What the task requires >> Down to the last line, restate the records word for word, but not the pictures.
##### Records for the exercise
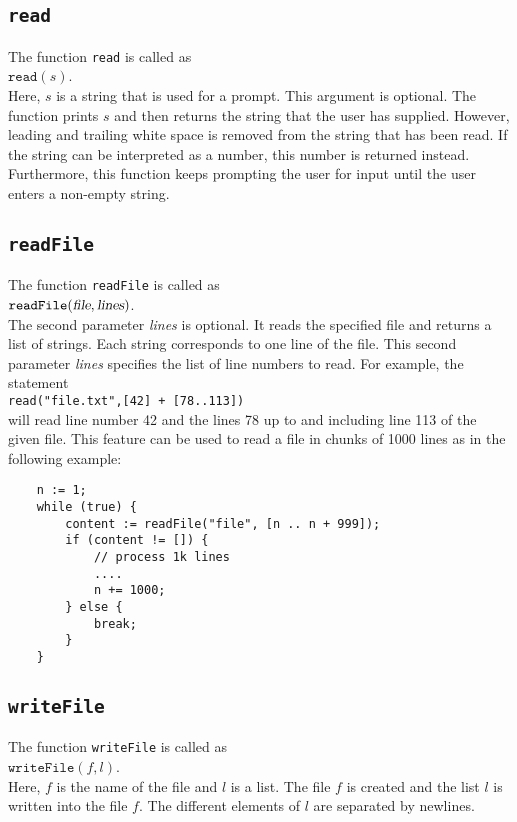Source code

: \subsection{\texttt{read}}
The function \texttt{read}  is called as
\\[0.2cm]
\hspace*{1.3cm}
$\mathtt{read}(s)$.
\\[0.2cm]
Here, $s$ is a string that is used for a prompt.  This argument is optional. The function
prints $s$ and then 
returns the string that the user has supplied.  However, leading and trailing white space 
is removed from the string that has been read.  If the string can be interpreted as a
number, this number is returned instead.  Furthermore, this function keeps prompting the
user for input until the user enters a non-empty string.

\subsection{\texttt{readFile}}
The function \texttt{readFile}  is called as
\\[0.2cm]
\hspace*{1.3cm}
$\mathtt{readFile}(\textsl{file}, \textsl{lines})$.
\\[0.2cm]
The second parameter \textsl{lines} is optional.
It reads the specified file and returns a list of strings.  Each string corresponds to one
line of the file.   This second parameter \textsl{lines} specifies the list of line
numbers to read.  For example,  the statement 
\\[0.2cm]
\hspace*{1.3cm}
\texttt{read("file.txt",[42] + [78..113])}
\\[0.2cm]
will read line number 42 and the lines 78 up to and including line 113 of the given file.
This feature can be used to read a file in chunks of 1000 lines as in the following example:
\begin{verbatim}
    n := 1;
    while (true) {
        content := readFile("file", [n .. n + 999]);
        if (content != []) {
            // process 1k lines
            ....
            n += 1000;
        } else {
            break;
        }
    }
\end{verbatim}

\subsection{\texttt{writeFile}}
The function \texttt{writeFile}  is called as
\\[0.2cm]
\hspace*{1.3cm}
$\mathtt{writeFile}(f, l)$.
\\[0.2cm]
Here, $f$ is the name of the file and $l$ is a list.  The file $f$ is created and the list
$l$ is written into the file $f$.  The different elements of $l$ are separated by newlines.


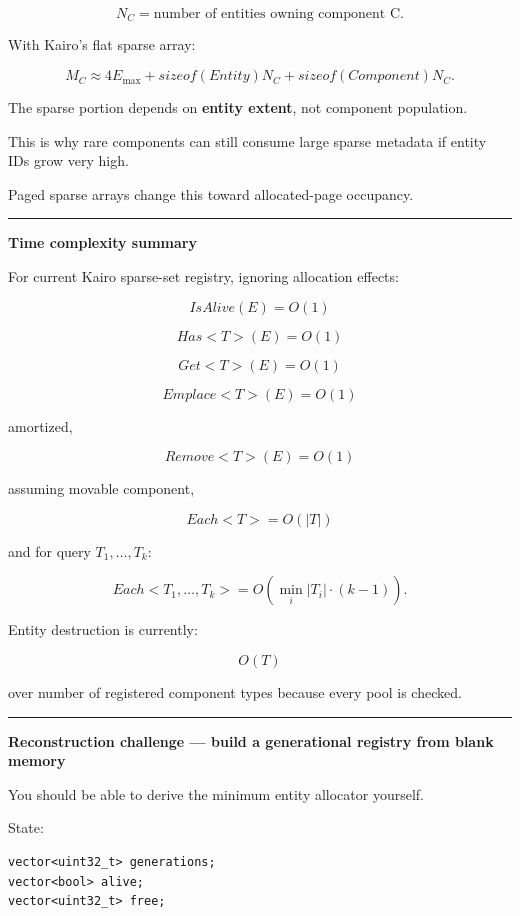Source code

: \[
N_C
=
\text{number of entities owning component C}.
\]

With Kairo's flat sparse array:

\[
M_C
\approx
4E_{\max}
+
sizeof(Entity)N_C
+
sizeof(Component)N_C.
\]

The sparse portion depends on \textbf{entity extent}, not component population.

This is why rare components can still consume large sparse metadata if entity IDs grow very high.

Paged sparse arrays change this toward allocated-page occupancy.

\begin{center}\rule{0.5\linewidth}{0.5pt}\end{center}

\textbf{Time complexity summary}

For current Kairo sparse-set registry, ignoring allocation effects:

\[
IsAlive(E)=O(1)
\]

\[
Has<T>(E)=O(1)
\]

\[
Get<T>(E)=O(1)
\]

\[
Emplace<T>(E)=O(1)
\]

amortized,

\[
Remove<T>(E)=O(1)
\]

assuming movable component,

\[
Each<T>=O(|T|)
\]

and for query \(T_1,\dots,T_k\):

\[
Each<T_1,\dots,T_k>
=
O(
\min_i|T_i|
\cdot(k-1)
).
\]

Entity destruction is currently:

\[
O(T)
\]

over number of registered component types because every pool is checked.

\begin{center}\rule{0.5\linewidth}{0.5pt}\end{center}

\textbf{Reconstruction challenge --- build a generational registry from blank memory}

You should be able to derive the minimum entity allocator yourself.

State:

\begin{verbatim}
vector<uint32_t> generations;
vector<bool> alive;
vector<uint32_t> free;
\end{verbatim}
##########
Expected output >>
Source code

: \subsection{\texttt{read}}
The function \texttt{read}  is called as
\\[0.2cm]
\hspace*{1.3cm}
$\mathtt{read}(s)$.
\\[0.2cm]
Here, $s$ is a string that is used for a prompt.  This argument is optional. The function
prints $s$ and then 
returns the string that the user has supplied.  However, leading and trailing white space 
is removed from the string that has been read.  If the string can be interpreted as a
number, this number is returned instead.  Furthermore, this function keeps prompting the
user for input until the user enters a non-empty string.

\subsection{\texttt{readFile}}
The function \texttt{readFile}  is called as
\\[0.2cm]
\hspace*{1.3cm}
$\mathtt{readFile}(\textsl{file}, \textsl{lines})$.
\\[0.2cm]
The second parameter \textsl{lines} is optional.
It reads the specified file and returns a list of strings.  Each string corresponds to one
line of the file.   This second parameter \textsl{lines} specifies the list of line
numbers to read.  For example,  the statement 
\\[0.2cm]
\hspace*{1.3cm}
\texttt{read("file.txt",[42] + [78..113])}
\\[0.2cm]
will read line number 42 and the lines 78 up to and including line 113 of the given file.
This feature can be used to read a file in chunks of 1000 lines as in the following example:
\begin{verbatim}
    n := 1;
    while (true) {
        content := readFile("file", [n .. n + 999]);
        if (content != []) {
            // process 1k lines
            ....
            n += 1000;
        } else {
            break;
        }
    }
\end{verbatim}

\subsection{\texttt{writeFile}}
The function \texttt{writeFile}  is called as
\\[0.2cm]
\hspace*{1.3cm}
$\mathtt{writeFile}(f, l)$.
\\[0.2cm]
Here, $f$ is the name of the file and $l$ is a list.  The file $f$ is created and the list
$l$ is written into the file $f$.  The different elements of $l$ are separated by newlines.


Source code

: \[
N_C
=
\text{number of entities owning component C}.
\]

With Kairo's flat sparse array:

\[
M_C
\approx
4E_{\max}
+
sizeof(Entity)N_C
+
sizeof(Component)N_C.
\]

The sparse portion depends on \textbf{entity extent}, not component population.

This is why rare components can still consume large sparse metadata if entity IDs grow very high.

Paged sparse arrays change this toward allocated-page occupancy.

\begin{center}\rule{0.5\linewidth}{0.5pt}\end{center}

\textbf{Time complexity summary}

For current Kairo sparse-set registry, ignoring allocation effects:

\[
IsAlive(E)=O(1)
\]

\[
Has<T>(E)=O(1)
\]

\[
Get<T>(E)=O(1)
\]

\[
Emplace<T>(E)=O(1)
\]

amortized,

\[
Remove<T>(E)=O(1)
\]

assuming movable component,

\[
Each<T>=O(|T|)
\]

and for query \(T_1,\dots,T_k\):

\[
Each<T_1,\dots,T_k>
=
O(
\min_i|T_i|
\cdot(k-1)
).
\]

Entity destruction is currently:

\[
O(T)
\]

over number of registered component types because every pool is checked.

\begin{center}\rule{0.5\linewidth}{0.5pt}\end{center}

\textbf{Reconstruction challenge --- build a generational registry from blank memory}

You should be able to derive the minimum entity allocator yourself.

State:

\begin{verbatim}
vector<uint32_t> generations;
vector<bool> alive;
vector<uint32_t> free;
\end{verbatim}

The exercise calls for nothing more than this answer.